Records from a collection:
= Beginning of Section =

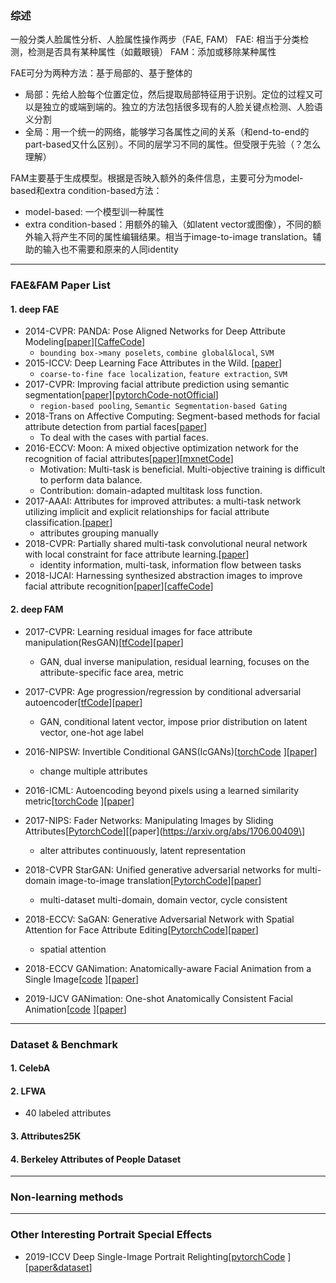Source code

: ### 综述
一般分类人脸属性分析、人脸属性操作两步（FAE, FAM）
FAE: 相当于分类检测，检测是否具有某种属性（如戴眼镜）
FAM：添加或移除某种属性

FAE可分为两种方法：基于局部的、基于整体的
* 局部：先给人脸每个位置定位，然后提取局部特征用于识别。定位的过程又可以是独立的或端到端的。独立的方法包括很多现有的人脸关键点检测、人脸语义分割
* 全局：用一个统一的网络，能够学习各属性之间的关系（和end-to-end的part-based又什么区别）。不同的层学习不同的属性。但受限于先验（？怎么理解）


FAM主要基于生成模型。根据是否映入额外的条件信息，主要可分为model-based和extra condition-based方法：
* model-based: 一个模型训一种属性
* extra condition-based：用额外的输入（如latent vector或图像），不同的额外输入将产生不同的属性编辑结果。相当于image-to-image translation。辅助的输入也不需要和原来的人同identity
---

### FAE&FAM Paper List

#### 1. deep FAE
* 2014-CVPR: PANDA: Pose Aligned Networks for Deep Attribute Modeling\[[paper](
http://openaccess.thecvf.com/content_cvpr_2014/papers/Zhang_PANDA_Pose_Aligned_2014_CVPR_paper.pdf)\]\[[CaffeCode](https://github.com/facebookarchive/pose-aligned-deep-networks)\]
	- `bounding box->many poselets`, `combine global&local`, `SVM`
* 2015-ICCV: Deep Learning Face Attributes in the Wild. \[[paper](
https://www.cv-foundation.org/openaccess/content_iccv_2015/papers/Liu_Deep_Learning_Face_ICCV_2015_paper.pdf)\]
	- `coarse-to-fine face localization`, `feature extraction`, `SVM`
* 2017-CVPR: Improving facial attribute prediction using semantic segmentation\[[paper](https://arxiv.org/abs/1704.08740)\]\[[pytorchCode-notOfficial](https://github.com/nbansal90/Facial_attribute_segmentation)\]
	- `region-based pooling`, `Semantic Segmentation-based Gating`
* 2018-Trans on Affective Computing: Segment-based methods for facial attribute detection from partial faces\[[paper]()\]
	- To deal with the cases with partial faces.
* 2016-ECCV: Moon: A mixed objective optimization network for the recognition of facial attributes\[[paper](https://arxiv.org/pdf/1603.07027.pdf)\]\[[mxnetCode](https://github.com/tornadomeet/mxnet-face#face-attribute-prediction)\]
	- Motivation: Multi-task is beneficial. Multi-objective training is difficult to perform data balance.
	- Contribution: domain-adapted multitask loss function.
* 2017-AAAI: Attributes for improved attributes: a multi-task network utilizing implicit and explicit relationships for facial attribute classification.\[[paper](https://arxiv.org/abs/1604.07360)\]
	- attributes grouping manually 
* 2018-CVPR: Partially shared multi-task convolutional neural network with local constraint for face attribute learning.\[[paper](http://openaccess.thecvf.com/content_cvpr_2018/papers/Cao_Partially_Shared_Multi-Task_CVPR_2018_paper.pdf)\]
	- identity information, multi-task, information flow between tasks
* 2018-IJCAI: Harnessing synthesized abstraction images to improve facial attribute recognition\[[paper](http://www.yugangjiang.info/publication/18IJCAI-FacialAttributes.pdf)\]\[[caffeCode](https://github.com/TencentYoutuResearch/FaceAttribute-FAN)\]

#### 2. deep FAM
* 2017-CVPR: Learning residual images for face attribute manipulation(ResGAN)\[[tfCode](
https://github.com/MingtaoGuo/Learning-Residual-Images-for-Face-Attribute-Manipulation/blob/master/Face_Attribute_Manipulation.py)]\[[paper](https://arxiv.org/pdf/1612.05363.pdf)\]
	- GAN, dual inverse manipulation, residual learning, focuses on the
attribute-specific face area, metric

* 2017-CVPR: Age progression/regression by conditional adversarial autoencoder\[[tfCode](https://github.com/ZZUTK/Face-Aging-CAAE)]\[[paper](http://web.eecs.utk.edu/~zzhang61/docs/papers/2017_CVPR_Age.pdf)\]
	- GAN, conditional latent vector, impose prior distribution on latent vector, one-hot age label

* 2016-NIPSW: Invertible Conditional GANS(IcGANs)\[[torchCode](
https://github.com/Guim3/IcGAN)
]\[[paper](
https://arxiv.org/pdf/1611.06355.pdf)\]
	- change multiple attributes

* 2016-ICML: Autoencoding beyond pixels using a learned similarity metric\[[torchCode](
https://github.com/daQuincy/VAE-GAN-Autoencoding-Beyond-Pixels-Using-a-Similarity-Metric)
]\[[paper](
https://arxiv.org/pdf/1512.09300.pdf)\]

* 2017-NIPS: Fader Networks: Manipulating Images by Sliding Attributes\[[PytorchCode](https://github.com/facebookresearch/FaderNetworks)]\[[paper](https://arxiv.org/abs/1706.00409\]
	- alter attributes continuously, latent representation

* 2018-CVPR StarGAN: Unified generative
adversarial networks for multi-domain image-to-image
translation\[[PytorchCode](https://github.com/yunjey/stargan)]\[[paper](https://zpascal.net/cvpr2018/Choi_StarGAN_Unified_Generative_CVPR_2018_paper.pdf)\]
	- multi-dataset multi-domain, domain vector, cycle consistent

* 2018-ECCV: SaGAN: Generative Adversarial Network with Spatial Attention for Face Attribute Editing\[[PytorchCode](https://github.com/elvisyjlin/SpatialAttentionGAN)]\[[paper](http://openaccess.thecvf.com/content_ECCV_2018/papers/Gang_Zhang_Generative_Adversarial_Network_ECCV_2018_paper.pdf)\]
	- spatial attention

* 2018-ECCV GANimation: Anatomically-aware Facial Animation from a Single Image\[[code](
https://github.com/albertpumarola/GANimation.git)
]\[[paper](
https://arxiv.org/abs/1807.09251)\]

 * 2019-IJCV GANimation: One-shot Anatomically Consistent Facial Animation\[[code](
https://github.com/albertpumarola/GANimation)
]\[[paper](
https://link.springer.com/epdf/10.1007/s11263-019-01210-3?author_access_token=KkIt3ar1GHkWIUklAjsgjPe4RwlQNchNByi7wbcMAY5ihGyz3kHkS5TjreGbAhfYtSrG2LRv-m3aNgCcoyOIKZ9LB-hbGWZloUM-6WB9qaD_xmkWBVbaISYLi5wyD75JzmlGfeZlAtmoSH_FLE6wBQ%3D%3D)\]

---

### Dataset & Benchmark
#### 1. CelebA
#### 2. LFWA
* 40 labeled attributes
#### 3. Attributes25K
#### 4. Berkeley Attributes of People Dataset

---
### Non-learning methods

---
### Other Interesting Portrait Special Effects
* 2019-ICCV Deep Single-Image Portrait Relighting\[[pytorchCode](
https://github.com/zhhoper/DPR)
]\[[paper&dataset](
https://zhhoper.github.io/)\]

= End of Section =

PROBLEM REQUIREMENTS:
Please copy the lines above from the line with "2016-ECCV: Moon: A" up to and including the line with "- attributes grouping manually", exactly as written and with nothing else.

THE COMPLETED TASK:
* 2016-ECCV: Moon: A mixed objective optimization network for the recognition of facial attributes\[[paper](https://arxiv.org/pdf/1603.07027.pdf)\]\[[mxnetCode](https://github.com/tornadomeet/mxnet-face#face-attribute-prediction)\]
	- Motivation: Multi-task is beneficial. Multi-objective training is difficult to perform data balance.
	- Contribution: domain-adapted multitask loss function.
* 2017-AAAI: Attributes for improved attributes: a multi-task network utilizing implicit and explicit relationships for facial attribute classification.\[[paper](https://arxiv.org/abs/1604.07360)\]
	- attributes grouping manually 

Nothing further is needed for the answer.